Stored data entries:
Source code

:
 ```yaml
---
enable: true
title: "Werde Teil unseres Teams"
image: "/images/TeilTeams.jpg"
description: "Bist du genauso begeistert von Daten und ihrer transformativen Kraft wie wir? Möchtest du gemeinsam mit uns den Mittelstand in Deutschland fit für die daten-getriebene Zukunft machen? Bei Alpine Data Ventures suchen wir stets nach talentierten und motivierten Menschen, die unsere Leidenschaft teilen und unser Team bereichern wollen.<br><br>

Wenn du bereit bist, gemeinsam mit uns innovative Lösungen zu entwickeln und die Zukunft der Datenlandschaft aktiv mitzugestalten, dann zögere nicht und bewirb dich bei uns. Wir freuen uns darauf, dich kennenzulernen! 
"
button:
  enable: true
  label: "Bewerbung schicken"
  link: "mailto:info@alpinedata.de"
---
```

**WHAT YOU HAVE TO DO:**
Transcribe the records above exactly as they appear.

**REPLY TO THE TASK:**
Source code

:
 ```yaml
---
enable: true
title: "Werde Teil unseres Teams"
image: "/images/TeilTeams.jpg"
description: "Bist du genauso begeistert von Daten und ihrer transformativen Kraft wie wir? Möchtest du gemeinsam mit uns den Mittelstand in Deutschland fit für die daten-getriebene Zukunft machen? Bei Alpine Data Ventures suchen wir stets nach talentierten und motivierten Menschen, die unsere Leidenschaft teilen und unser Team bereichern wollen.<br><br>

Wenn du bereit bist, gemeinsam mit uns innovative Lösungen zu entwickeln und die Zukunft der Datenlandschaft aktiv mitzugestalten, dann zögere nicht und bewirb dich bei uns. Wir freuen uns darauf, dich kennenzulernen! 
"
button:
  enable: true
  label: "Bewerbung schicken"
  link: "mailto:info@alpinedata.de"
---
```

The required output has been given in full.